Nov 5, 2010 at 7 p.m.

Islands and Tides: Natural Symbols of the Psyche a lecture by Sylvia Simpson

Islands hold a fascination for us and have both positive and negative connotations. As Jungians we believe that, just as life evolved out of the primeval sea, so consciousness evolved out of the sea of the unconscious. Jung spoke of “islands of consciousness” which coalesce to form our ego. Dr. Simpson will discuss how islands can also symbolize the Self and will present mythical examples, as well as two of Jung’s island dreams.
The collective unconscious, like the ocean, is fluid and undifferentiated, ancient and unfathomable; its energy that ebbs and flows like the tides. It is our nightly tide of sleep that brings us dreams. The tides are under the control of the moon, and Dr. Simpson will discuss the importance of lunar consciousness. The shore is the liminal zone between the island and the tides, between consciousness and the unconscious, where growth and change can occur.

Sylvia Simpson, M.D. is a Jungian Analyst and Psychiatrist with a practice in Denver. She grew up on a small island off the east coast of Canada and, since then, has realized how her psyche was shaped by this experience. She trained in Psychiatry at Johns Hopkins Hospital where she specialized in treating people with Bipolar Disorders. Long interested in Jungian psychology, she trained as an analyst through the Inter-Regional Society of Jungian Analysts.

Dec 10, 2010 at 7 p.m.

Star in the Earth: the archetype of the Earth and the Light from Below a lecture by Christine For

Jung’s study of the great medieval alchemist, Paracelsus, helped to show us a mysterious light in the earth, a light from below.

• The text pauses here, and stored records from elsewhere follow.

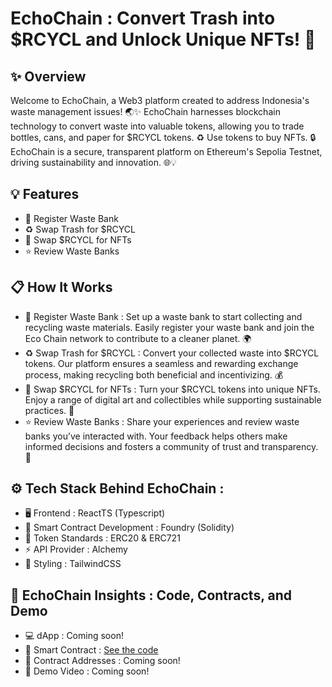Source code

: # EchoChain : Convert Trash into $RCYCL and Unlock Unique NFTs! 🚀
## ✨ Overview
Welcome to EchoChain, a Web3 platform created to address Indonesia's waste management issues! 🌏✨ EchoChain harnesses blockchain technology to convert waste into valuable tokens, allowing you to trade bottles, cans, and paper for $RCYCL tokens. ♻️ Use tokens to buy NFTs. 🔒 EchoChain is a secure, transparent platform on Ethereum's Sepolia Testnet, driving sustainability and innovation. 🌐💡

## 💡 Features
- 🏦 Register Waste Bank
- ♻️ Swap Trash for $RCYCL
- 🎨 Swap $RCYCL for NFTs
- ⭐ Review Waste Banks

## 📋 How It Works
- 🏦 Register Waste Bank : Set up a waste bank to start collecting and recycling waste materials. Easily register your waste bank and join the Eco Chain network to contribute to a cleaner planet. 🌍
- ♻️ Swap Trash for $RCYCL : Convert your collected waste into $RCYCL tokens. Our platform ensures a seamless and rewarding exchange process, making recycling both beneficial and incentivizing. 💰
- 🎨 Swap $RCYCL for NFTs : Turn your $RCYCL tokens into unique NFTs. Enjoy a range of digital art and collectibles while supporting sustainable practices. 🎨
- ⭐ Review Waste Banks : Share your experiences and review waste banks you’ve interacted with. Your feedback helps others make informed decisions and fosters a community of trust and transparency. 🌟

## ⚙️ Tech Stack Behind EchoChain : 
- 🖥️ Frontend : ReactTS (Typescript)
- 🔧 Smart Contract Development : Foundry (Solidity)
- 📜 Token Standards : ERC20 & ERC721
- ⚡ API Provider : Alchemy
- 🎨 Styling : TailwindCSS

## 🚀 EchoChain Insights : Code, Contracts, and Demo 
- 💻 dApp : Coming soon!
- 🔧 Smart Contract :  [See the code](https://github.com/yebology/ecochain-smartcontract.git)
- 📜 Contract Addresses : Coming soon!
- 🎥 Demo Video : Coming soon!
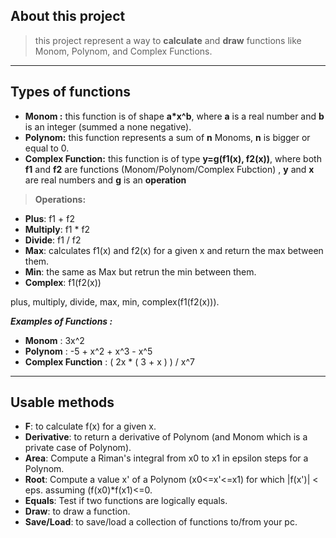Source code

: ﻿## About this project 
>this project represent a way to **calculate** and **draw** functions like Monom, Polynom, and Complex Functions.


----------


## Types of functions

 - **Monom :** this function is of shape **a*x^b**, where **a** is a real number and **b** is an integer (summed a none negative).
 - **Polynom:** this function represents a sum of **n** Monoms, **n** is bigger or equal to 0.
 - **Complex Function:** this function is of type **y=g(f1(x), f2(x))**, where both **f1** and **f2** are functions (Monom/Polynom/Complex Fubction) ,  **y** and **x** are real numbers and **g** is an **operation**
 

> **Operations:**

 - **Plus**: f1 + f2
 - **Multiply**: f1 * f2
 - **Divide**: f1 / f2
 - **Max**: calculates f1(x) and f2(x) for a given x and return the max between them.
 - **Min**: the same as Max but retrun the min between them.
 - **Complex**: f1(f2(x))

plus, multiply, divide, max, min, complex(f1(f2(x))).

***Examples of Functions :***

 -  **Monom** :  3x^2 
 -  **Polynom** : -5 + x^2 + x^3 - x^5
 -  **Complex Function** : ( 2x * ( 3 + x ) ) / x^7
 


----------
## Usable methods
 - **F**: to calculate f(x) for a given x.
 - **Derivative**: to return a derivative of Polynom (and Monom which is a private case of Polynom).
 - **Area**: Compute a Riman's integral from x0 to x1 in epsilon steps for a Polynom.
 - **Root**: Compute a value x' of a Polynom (x0<=x'<=x1) for which |f(x')| < eps. assuming (f(x0)*f(x1)<=0.
 - **Equals**: Test if two functions are logically equals.
 - **Draw**: to draw a function.
 - **Save/Load**: to save/load a collection of functions to/from your pc.


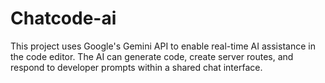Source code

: # Chatcode-ai
This project uses Google's Gemini API to enable real-time AI assistance in the code editor. The AI can generate code, create server routes, and respond to developer prompts within a shared chat interface.
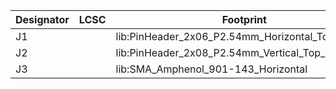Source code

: |Designator|LCSC|Footprint|Comment|
|--|--|--|--|
|J1|[](https://jlcpcb.com/partdetail/)|lib:PinHeader_2x06_P2.54mm_Horizontal_Top_Bottom|Conn_02x06_Top_Bottom|
|J2|[](https://jlcpcb.com/partdetail/)|lib:PinHeader_2x08_P2.54mm_Vertical_Top_Bottom|Conn_02x08_Top_Bottom|
|J3|[](https://jlcpcb.com/partdetail/)|lib:SMA_Amphenol_901-143_Horizontal|Conn_01x02|
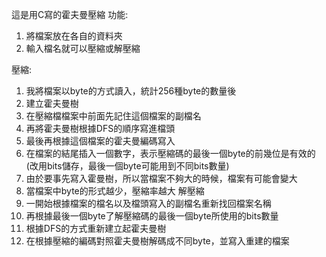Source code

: 這是用C寫的霍夫曼壓縮
功能:
 1. 將檔案放在各自的資料夾
 2. 輸入檔名就可以壓縮或解壓縮

壓縮:
 1. 我將檔案以byte的方式讀入，統計256種byte的數量後
 2. 建立霍夫曼樹
 3. 在壓縮檔檔案中前面先記住這個檔案的副檔名
 4. 再將霍夫曼樹根據DFS的順序寫進檔頭
 5. 最後再根據這個檔案的霍夫曼編碼寫入
 6. 在檔案的結尾插入一個數字，表示壓縮碼的最後一個byte的前幾位是有效的(改用bits儲存，最後一個byte可能用到不同bits數量)
 7. 由於要事先寫入霍曼樹，所以當檔案不夠大的時候，檔案有可能會變大
 8. 當檔案中byte的形式越少，壓縮率越大
解壓縮
 1. 一開始根據檔案的檔名以及檔頭寫入的副檔名重新找回檔案名稱
 2. 再根據最後一個byte了解壓縮碼的最後一個byte所使用的bits數量
 3. 根據DFS的方式重新建立起霍夫曼樹
 4. 在根據壓縮的編碼對照霍夫曼樹解碼成不同byte，並寫入重建的檔案
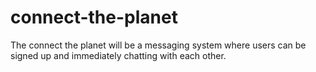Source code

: # connect-the-planet
The connect the planet will be a messaging system where users can be signed up and immediately chatting with each other.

When Paracelsus perceived scintilla or sparks of this new light, he called it the Lumen Naturae, the Light of Nature. In our time, Neumann said this light of the earth is becoming more significant, and that it is identical with a newly emerging spirit of the earth. What is this light or spirit from below, and what must it—what must we—undergo in order to realize its meaning? We will study ‘sparks’ in recent dreams, meditations and sandplay, in particular those that carry hints about ‘renewing the seed of the light,’ ‘finding the star in the earth,’ and ‘discovering the fire from below.’ We will look deeply into a trove of unconscious material for lights from nature that may have collective as well as individual significance.

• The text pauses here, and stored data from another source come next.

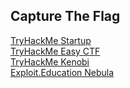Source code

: ## Capture The Flag
[TryHackMe Startup](thm_startup.html)  
[TryHackMe Easy CTF](thm_easyctf.html)  
[TryHackMe Kenobi](thm_kenobi.html)  
[Exploit.Education Nebula](nebula.html)  




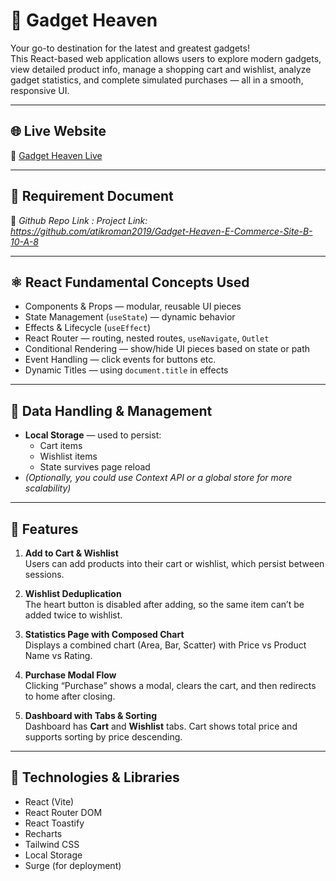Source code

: # 🚀 Gadget Heaven

Your go-to destination for the latest and greatest gadgets!  
This React-based web application allows users to explore modern gadgets, view detailed product info, manage a shopping cart and wishlist, analyze gadget statistics, and complete simulated purchases — all in a smooth, responsive UI.

---

## 🌐 Live Website  
🔗 [Gadget Heaven Live](http://wakeful-boundary.surge.sh/)

---

## 📄 Requirement Document  
🔗 *Github Repo Link : 
Project Link: https://github.com/atikroman2019/Gadget-Heaven-E-Commerce-Site-B-10-A-8*

---

## ⚛️ React Fundamental Concepts Used

- Components & Props — modular, reusable UI pieces  
- State Management (`useState`) — dynamic behavior  
- Effects & Lifecycle (`useEffect`)  
- React Router — routing, nested routes, `useNavigate`, `Outlet`  
- Conditional Rendering — show/hide UI pieces based on state or path  
- Event Handling — click events for buttons etc.  
- Dynamic Titles — using `document.title` in effects  

---

## 💾 Data Handling & Management

- **Local Storage** — used to persist:
  - Cart items  
  - Wishlist items  
  - State survives page reload  
- *(Optionally, you could use Context API or a global store for more scalability)*  

---

## 🌟 Features

1. **Add to Cart & Wishlist**  
   Users can add products into their cart or wishlist, which persist between sessions.

2. **Wishlist Deduplication**  
   The heart button is disabled after adding, so the same item can’t be added twice to wishlist.

3. **Statistics Page with Composed Chart**  
   Displays a combined chart (Area, Bar, Scatter) with Price vs Product Name vs Rating.

4. **Purchase Modal Flow**  
   Clicking “Purchase” shows a modal, clears the cart, and then redirects to home after closing.

5. **Dashboard with Tabs & Sorting**  
   Dashboard has **Cart** and **Wishlist** tabs. Cart shows total price and supports sorting by price descending.

---

## 🧰 Technologies & Libraries

- React (Vite)  
- React Router DOM  
- React Toastify  
- Recharts  
- Tailwind CSS  
- Local Storage  
- Surge (for deployment)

Christine Ford, MA, LPC, CST-T, is a licensed psychotherapist and certified sandplay therapist (teaching), with a private practice in central Denver. She began studying Jung in San Francisco in 1969, and after moving to Denver in the 1970s, she worked and studied for many years with analysts from the C.G. Jung Institute. She muses about creating a book from her thesis on Psyche and Spirit, titled, “Transformation Through Relationship with Inner Figures.” Chris serves on the Board of Trustees of the Sandplay Therapists of America, and is President of the Colorado Sandplay Therapy Association.